Wは、今日もいつものように自宅の水槽に見入っていた。小さな原色の熱帯魚が泳ぐ自慢の水槽である。2階の北側の洋間に置いて、いつも飽きずに鑑賞している。

幅600mm、奥行き450mm、高さ450mmの小さな水槽である。水草の若緑。ネオンテトラの鮮やかなブルーとレッド。とても美しくて、いくら見ていても飽きない。この水槽は、ほかにこれといった楽しみも取柄もない彼にとって唯一の慰めだった。

水槽の中には枯れ木と砂を入れ、小さなエアーポンプとヒーターを使って酸素濃度と水温を維持管理している。
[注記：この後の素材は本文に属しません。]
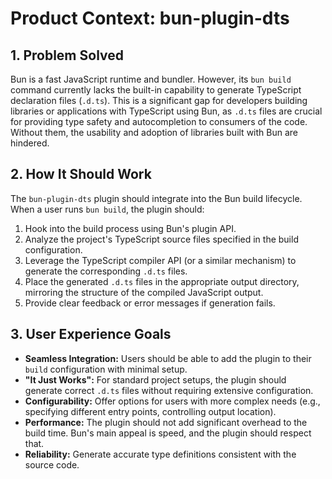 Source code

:# Product Context: bun-plugin-dts

## 1. Problem Solved

Bun is a fast JavaScript runtime and bundler. However, its `bun build` command
currently lacks the built-in capability to generate TypeScript declaration files
(`.d.ts`). This is a significant gap for developers building libraries or
applications with TypeScript using Bun, as `.d.ts` files are crucial for
providing type safety and autocompletion to consumers of the code. Without them,
the usability and adoption of libraries built with Bun are hindered.

## 2. How It Should Work

The `bun-plugin-dts` plugin should integrate into the Bun build lifecycle. When
a user runs `bun build`, the plugin should:

1. Hook into the build process using Bun's plugin API.
2. Analyze the project's TypeScript source files specified in the build
   configuration.
3. Leverage the TypeScript compiler API (or a similar mechanism) to generate the
   corresponding `.d.ts` files.
4. Place the generated `.d.ts` files in the appropriate output directory,
   mirroring the structure of the compiled JavaScript output.
5. Provide clear feedback or error messages if generation fails.

## 3. User Experience Goals

- **Seamless Integration:** Users should be able to add the plugin to their
  `build` configuration with minimal setup.
- **"It Just Works":** For standard project setups, the plugin should generate
  correct `.d.ts` files without requiring extensive configuration.
- **Configurability:** Offer options for users with more complex needs (e.g.,
  specifying different entry points, controlling output location).
- **Performance:** The plugin should not add significant overhead to the build
  time. Bun's main appeal is speed, and the plugin should respect that.
- **Reliability:** Generate accurate type definitions consistent with the source
  code.
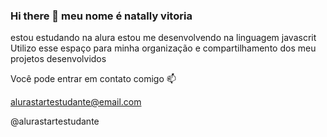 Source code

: ### Hi there 👋 meu nome é natally vitoria
estou estudando na alura
estou me desenvolvendo na linguagem javascrit
Utilizo esse espaço para minha organização e compartilhamento dos meu projetos desenvolvidos

Você pode entrar em contato comigo 📫

alurastartestudante@email.com

@alurastartestudante

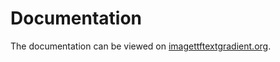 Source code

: # Documentation

The documentation can be viewed on [imagettftextgradient.org](https://imagettftextgradient.org/).
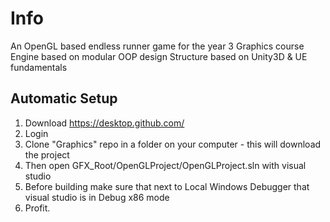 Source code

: # Info
An OpenGL based endless runner game for the year 3 Graphics course\
Engine based on modular OOP design
Structure based on Unity3D & UE fundamentals

## Automatic Setup
1. Download https://desktop.github.com/
2. Login
3. Clone "Graphics" repo in a folder on your computer - this will download the project
4. Then open GFX_Root/OpenGLProject/OpenGLProject.sln with visual studio
5. Before building make sure that next to Local Windows Debugger that visual studio is in Debug x86 mode
6. Profit.
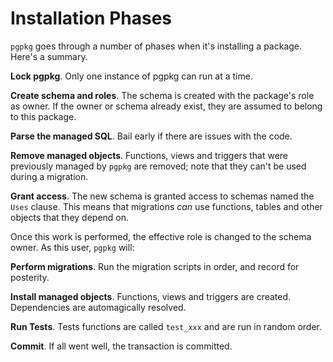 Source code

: # Installation Phases

`pgpkg` goes through a number of phases when it's installing a package. Here's a summary.

**Lock pgpkg**. Only one instance of pgpkg can run at a time.

**Create schema and roles**. The schema is created with the package's role as owner. If the owner or schema
already exist, they are assumed to belong to this package.

**Parse the managed SQL**. Bail early if there are issues with the code.

**Remove managed objects**. Functions, views and triggers that were previously managed by
`pgpkg` are removed; note that they can't be used during a migration.

**Grant access**. The new schema is granted access to schemas named the `Uses` clause. This means
that migrations *can* use functions, tables and other objects that they depend on.

Once this work is performed, the effective role is changed to the schema owner. As this user,
`pgpkg` will:

**Perform migrations**. Run the migration scripts in order, and record for posterity.

**Install managed objects**. Functions, views and triggers are created. Dependencies are automagically resolved.

**Run Tests**. Tests functions are called `test_xxx` and are run in random order.

**Commit**. If all went well, the transaction is committed.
水草の周りを泳ぐテトラは、まるで熱帯の森を飛び回るコンゴウインコのようだ。ただ、賑やかな森とは違って、水槽の中からはぽこぽこというエアーの音しか聞こえてこない。

ネオンテトラは、それぞれが不規則な動きをしている。きらきら鱗を煌かせながら目の前を横切ったかと思うとくるっと身を翻してみせたり、水草の奥に隠れたかと思うとまたひょっこり出てきたり、水面近くにまで浮き上がったり・・・。
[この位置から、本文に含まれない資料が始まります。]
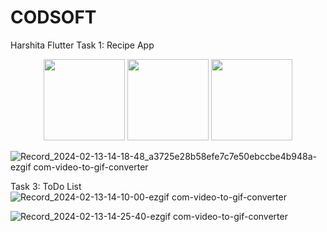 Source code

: # CODSOFT
Harshita
Flutter
Task 1: Recipe App

<div align="center">
<!--   https://tenor.com/bCCkQ.gif --><img width="130",object-fit= "contain", src="https://github.com/H-a-r-s-h-i-t-a-k/CODSOFT/assets/114668133/d5b73186-7ec5-42e9-9365-9a438de6671d"  /> 
 <img width="130" ,object-fit= "contain", src="https://github.com/H-a-r-s-h-i-t-a-k/CODSOFT/assets/114668133/6fafa278-57f1-4927-b643-9fdc5f28e286"  /> <img width="130",height="25" ,object-fit= "contain", src="https://github.com/H-a-r-s-h-i-t-a-k/CODSOFT/assets/114668133/425df7d0-7a15-46f1-879d-16b50836c73b"  />
</div>


![Record_2024-02-13-14-18-48_a3725e28b58efe7c7e50ebccbe4b948a-ezgif com-video-to-gif-converter](https://github.com/H-a-r-s-h-i-t-a-k/CODSOFT/assets/114668133/6fafa278-57f1-4927-b643-9fdc5f28e286)



Task 3: ToDo List
![Record_2024-02-13-14-10-00-ezgif com-video-to-gif-converter](https://github.com/H-a-r-s-h-i-t-a-k/CODSOFT/assets/114668133/425df7d0-7a15-46f1-879d-16b50836c73b)

![Record_2024-02-13-14-25-40-ezgif com-video-to-gif-converter](https://github.com/H-a-r-s-h-i-t-a-k/CODSOFT/assets/114668133/d5b73186-7ec5-42e9-9365-9a438de6671d)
Wは、ふと思いついたように水槽の前で手を打ってみた。とたんにテトラは紙吹雪のように飛び散った。しかし、しばらくすると、また何事もなかったかのように、いつもの不規則な動きを始めた。

そのうちに、Wは不思議なことに気がついた。いや、最初は何気なくそんな感じがしただけだったのだが、気になって確かめてみて卒倒しそうになった。
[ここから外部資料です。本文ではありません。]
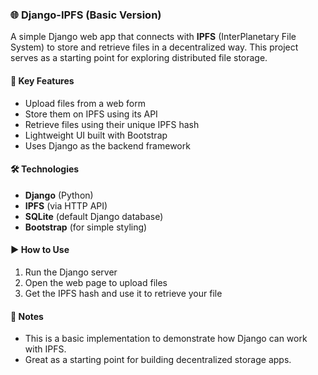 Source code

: ### 🌐 Django-IPFS (Basic Version)

A simple Django web app that connects with **IPFS** (InterPlanetary File System) to store and retrieve files in a decentralized way. This project serves as a starting point for exploring distributed file storage.

#### 📌 Key Features

- Upload files from a web form
- Store them on IPFS using its API
- Retrieve files using their unique IPFS hash
- Lightweight UI built with Bootstrap
- Uses Django as the backend framework

#### 🛠 Technologies

- **Django** (Python)
- **IPFS** (via HTTP API)
- **SQLite** (default Django database)
- **Bootstrap** (for simple styling)

#### ▶️ How to Use

1. Run the Django server  
2. Open the web page to upload files  
3. Get the IPFS hash and use it to retrieve your file

#### 📂 Notes

- This is a basic implementation to demonstrate how Django can work with IPFS.
- Great as a starting point for building decentralized storage apps.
Wは腕時計で測ってみた。99分と23秒。彼は、その長時間を辛抱強く耐えて、ついに驚くべき規則性を発見したのだ。しかし、その発見に喜びは微塵もなかった。ただ、気持ちの悪いねちゃつくような冷たい汗が全身から噴出した。
彼ははじめ、10秒ほどテトラたちの動きを正確に記憶した。その動きを寸分違わず記憶に留めた。
そして・・・、それから99分と23秒後、記憶に留めたのと全く同じ通りのパターンが現れたのだ。

「これは、いったい・・・」
Wの思考は、恐怖のあまり完全に停止してしまった。

この水槽は決して3D映像なんかではないはずだ。Wは、そんな当たり前のことを頭の中で再確認しなければならないほどパニックに陥ってしまった。

それから何度も何度も彼は確認を続けた。しかし、きっかりと99分と23秒の周期で水槽の中は同じ動きを繰り返している。まるで、永久ループに陥ってしまったプログラムのように。――水草のそよぎも、ポンプから吐き出される細やかな気泡の動きも、そしてネオンテトラたちの一見不規則な場当たり的な身のこなしも、すべてがまったく同じことの繰り返しに過ぎなかった。

そして、ついにWは悟った。同じ事を繰り返しているのは水槽の中の小さな世界だけのことではない。Wは、自分自身が水槽を見るという行為以外の何ものも他に成しえていないことに気がついたのだ。
「この俺自身が、テトラたちとまったく同じではないか。俺は一日中、いや一年中、いや永遠にこうやって水槽と睨めっこをしているだけなのではないか。確かに、俺の周期は水槽の中よりは長いかも知れない。しかし、ただ長いというだけのことだ」

そのときWは、はっと上を見た。そしてそこに、ちょうどダイバーが水中から上を覗いたときのような、眩しい光の帯がオーロラのように漂っているのを見た。